REQUIREMENT - When you write out the listing below, keep each word exactly as it stands and drop the pictures.

++++

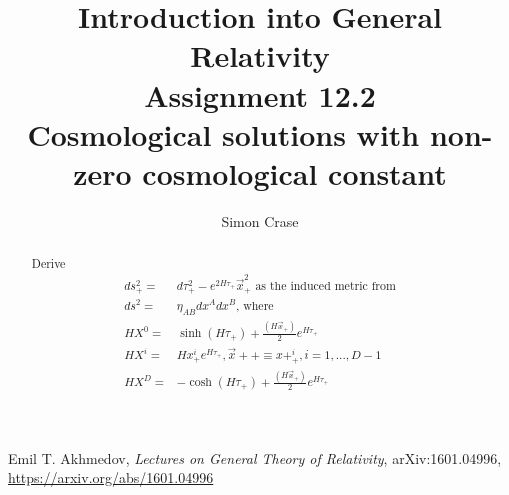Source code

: \documentclass[]{article}
\title{Introduction into General Relativity\\Assignment 12.2\\Cosmological solutions with non-zero cosmological constant}
\author{Simon Crase}
\begin{document}
\maketitle

\begin{abstract}
Derive 
\begin{align*}
ds^2_+=&d\tau^2_+ - e^{2H\tau_+}\vec{x}^2_+\text{ as the induced metric from}\\
ds^2=&\eta_{AB}dx^Adx^B\text{, where}\\
HX^0=&\sinh(H\tau_+)+\frac{(H\vec{x}_+)}{2}e^{H\tau_+}\\
HX^i=&Hx^i_+e^{H\tau_+}, \vec{x}++\equiv x+^i_+, i=1,...,D-1\\
HX^D=&-\cosh(H\tau_+)+\frac{(H\vec{x}_+)}{2}e^{H\tau_+}
\end{align*}
\end{abstract}

\section{}

\begin{thebibliography}{9}\label{section:biblio}
	\raggedright
	Emil T. Akhmedov,
	\emph{Lectures on General Theory of Relativity},
	arXiv:1601.04996,
	\url{https://arxiv.org/abs/1601.04996}
\end{thebibliography}
\end{document}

++++

RESULT FOR THIS TASK -
Source code

: \documentclass[]{article}
\title{Introduction into General Relativity\\Assignment 12.2\\Cosmological solutions with non-zero cosmological constant}
\author{Simon Crase}
\begin{document}
\maketitle

\begin{abstract}
Derive 
\begin{align*}
ds^2_+=&d\tau^2_+ - e^{2H\tau_+}\vec{x}^2_+\text{ as the induced metric from}\\
ds^2=&\eta_{AB}dx^Adx^B\text{, where}\\
HX^0=&\sinh(H\tau_+)+\frac{(H\vec{x}_+)}{2}e^{H\tau_+}\\
HX^i=&Hx^i_+e^{H\tau_+}, \vec{x}++\equiv x+^i_+, i=1,...,D-1\\
HX^D=&-\cosh(H\tau_+)+\frac{(H\vec{x}_+)}{2}e^{H\tau_+}
\end{align*}
\end{abstract}

\section{}

\begin{thebibliography}{9}\label{section:biblio}
	\raggedright
	Emil T. Akhmedov,
	\emph{Lectures on General Theory of Relativity},
	arXiv:1601.04996,
	\url{https://arxiv.org/abs/1601.04996}
\end{thebibliography}
\end{document}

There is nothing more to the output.